Wzmocnień w Rzeszowie nie będzie
Ekipa beniaminka z Rzeszowa na zakończenie XV kolejki Orlen Ligi przegrała w Legionowie 0-3. Dla Developresu SkyRes był to pojedynek o być albo nie być w play-off, a aktualnie strata ekipy trenera Marcina Wojtowicza do ósmego miejsca wynosi już siedem punktów.
W ekipie z Rzeszowa nie brakuje problemów zdrowotnych. Powoli do gry wraca już przyjmująca Emilia Mucha, która nie tak dawno naciągnęła więzadła w stawie skokowym. Natomiast do końca sezonu nie zagrają już Katarzyna Warzocha i Magdalena Jagodzińska.
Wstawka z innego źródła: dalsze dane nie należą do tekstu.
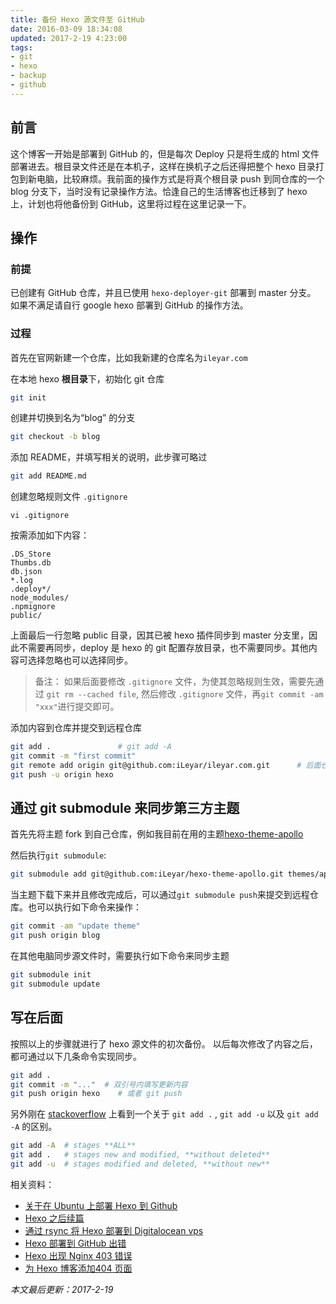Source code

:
 ```yaml
---
title: 备份 Hexo 源文件至 GitHub
date: 2016-03-09 18:34:08
updated: 2017-2-19 4:23:00
tags:
- git
- hexo
- backup
- github
---
```


## 前言

这个博客一开始是部署到 GitHub 的，但是每次 Deploy 只是将生成的 html 文件部署进去。根目录文件还是在本机子，这样在换机子之后还得把整个 hexo 目录打包到新电脑，比较麻烦。我前面的操作方式是将真个根目录 push 到同仓库的一个 blog 分支下，当时没有记录操作方法。恰逢自己的生活博客也迁移到了 hexo 上，计划也将他备份到 GitHub，这里将过程在这里记录一下。

## 操作

### 前提

已创建有 GitHub 仓库，并且已使用 `hexo-deployer-git` 部署到 master 分支。
如果不满足请自行 google hexo 部署到 GitHub 的操作方法。

<!--more-->

### 过程

首先在官网新建一个仓库，比如我新建的仓库名为`ileyar.com`

在本地 hexo **根目录**下，初始化 git 仓库
```bash
git init
```
创建并切换到名为“blog” 的分支
```bash
git checkout -b blog 
```
添加 README，并填写相关的说明，此步骤可略过
```bash
git add README.md
```
创建忽略规则文件 `.gitignore`
```
vi .gitignore
```
按需添加如下内容：
```
.DS_Store 
Thumbs.db
db.json  
*.log
.deploy*/
node_modules/
.npmignore
public/
```
上面最后一行忽略 public 目录，因其已被 hexo 插件同步到 master 分支里，因此不需要再同步，deploy 是 hexo 的 git 配置存放目录，也不需要同步。其他内容可选择忽略也可以选择同步。

> 备注： 如果后面要修改 `.gitignore` 文件，为使其忽略规则生效，需要先通过
> `git rm --cached file`, 然后修改 `.gitignore` 文件，再`git commit -am "xxx"`进行提交即可。

添加内容到仓库并提交到远程仓库
```bash
git add .				# git add -A
git commit -m "first commit"
git remote add origin git@github.com:iLeyar/ileyar.com.git		# 后面仓库目录改成自己新建的。
git push -u origin hexo
```

## 通过 git submodule 来同步第三方主题

首先先将主题 fork 到自己仓库，例如我目前在用的主题[hexo-theme-apollo](https://github.com/iLeyar/hexo-theme-apollo)

然后执行`git submodule`:
```bash
git submodule add git@github.com:iLeyar/hexo-theme-apollo.git themes/apollo
```
当主题下载下来并且修改完成后，可以通过`git submodule push`来提交到远程仓库。也可以执行如下命令来操作：
```bash
git commit -am "update theme"
git push origin blog
```
在其他电脑同步源文件时，需要执行如下命令来同步主题
```bash
git submodule init
git submodule update
```
## 写在后面
按照以上的步骤就进行了 hexo 源文件的初次备份。
以后每次修改了内容之后，都可通过以下几条命令实现同步。

```bash
git add .
git commit -m "..."	 # 双引号内填写更新内容
git push origin hexo	# 或者 git push
```

另外刚在 [stackoverflow](http://stackoverflow.com/questions/572549/difference-between-git-add-a-and-git-add) 上看到一个关于 `git add .` , `git add -u` 以及 `git add -A` 的区别。
```bash
git add -A	# stages **ALL**
git add .	# stages new and modified, **without deleted**
git add -u	# stages modified and deleted, **without new**
```
相关资料：
+ [关于在 Ubuntu 上部署 Hexo 到 Github](http://www.leyar.me/create-a-blog-with-hexo-in-ubuntu/)
+ [Hexo 之后续篇](http://www.leyar.me/After-installing-Hexo/)
+ [通过 rsync 将 Hexo 部署到 Digitalocean vps](http://www.leyar.me/Digitalocean-vps-nginx-setup/)
+ [Hexo 部署到 GitHub 出错](http://www.leyar.me/hexo-deploy-to-git-error/)
+ [Hexo 出现 Nginx 403 错误](http://www.leyar.me/hexo-nginx-403-forbidden/)
+ [为 Hexo 博客添加404 页面](http://www.leyar.me/create-404-page)

*本文最后更新：2017-2-19*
Ta druga kontuzji doznała w „wyjątkowych okolicznościach”. Jagodzińska wybiła sobie bark, tańcząc z koleżankami z radości po wygranym meczu z KSZO Ostrowiec Świętokrzyski. Najpierw było śmiesznie, potem strasznie, bo okazało się, iż uraz to nie bułka z masłem. W lutym atakującą Developresu czeka operacja. Na boisko nie wróci też w tym sezonie Katarzyna Warzocha.
– Kibice siedzący podczas meczów za moimi plecami, głośno domagają się, bym wpuścił Kaśkę. Nie wiedzą, że trzy lata temu została źle zdiagnozowana i przez cały ten czas grała z naderwanym mięśniem. Teraz nie może wyprostować ręki. Ją również czeka zabieg – wyjaśnia trener Developresu SkyRes.
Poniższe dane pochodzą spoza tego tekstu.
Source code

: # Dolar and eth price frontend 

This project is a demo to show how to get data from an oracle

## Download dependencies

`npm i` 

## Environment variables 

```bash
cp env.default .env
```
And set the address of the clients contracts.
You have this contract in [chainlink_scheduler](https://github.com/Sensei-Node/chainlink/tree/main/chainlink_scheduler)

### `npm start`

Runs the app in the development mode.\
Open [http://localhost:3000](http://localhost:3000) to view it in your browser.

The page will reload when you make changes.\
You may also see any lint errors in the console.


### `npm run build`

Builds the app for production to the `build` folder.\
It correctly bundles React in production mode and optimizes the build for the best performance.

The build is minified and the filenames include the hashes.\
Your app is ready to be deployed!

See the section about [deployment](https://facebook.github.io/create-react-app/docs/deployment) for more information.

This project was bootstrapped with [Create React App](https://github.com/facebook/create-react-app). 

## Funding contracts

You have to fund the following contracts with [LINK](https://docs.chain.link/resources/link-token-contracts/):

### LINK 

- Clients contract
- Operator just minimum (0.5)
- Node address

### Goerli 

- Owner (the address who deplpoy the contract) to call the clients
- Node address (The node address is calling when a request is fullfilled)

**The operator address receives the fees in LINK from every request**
Kontuzje destabilizują pracę całej grupy. – Co tydzień zaczynamy nowy etap w naszym sportowym życiu – mówi trener Marcin Wojtowicz – Zmuszeni jesteśmy stosować inne rozwiązania taktyczne. W ostatnim czasie możemy dokonać zmian tylko na rozegraniu i pozycji libero. Jest jeszcze Paulina Głaz, która nigdy nie wie, gdzie zostanie rzucona. Jak zaczęliśmy się rozglądać za nowymi siatkarkami, przyszła informacja o zamknięciu okna transferowego. Z kolei nasza młodzież Kinga Stronias i Aleksandra Kazała są potrzebne reprezentacji Polski juniorek i raczej nam nie pomogą – stwierdza trener ekipy z Rzeszowa.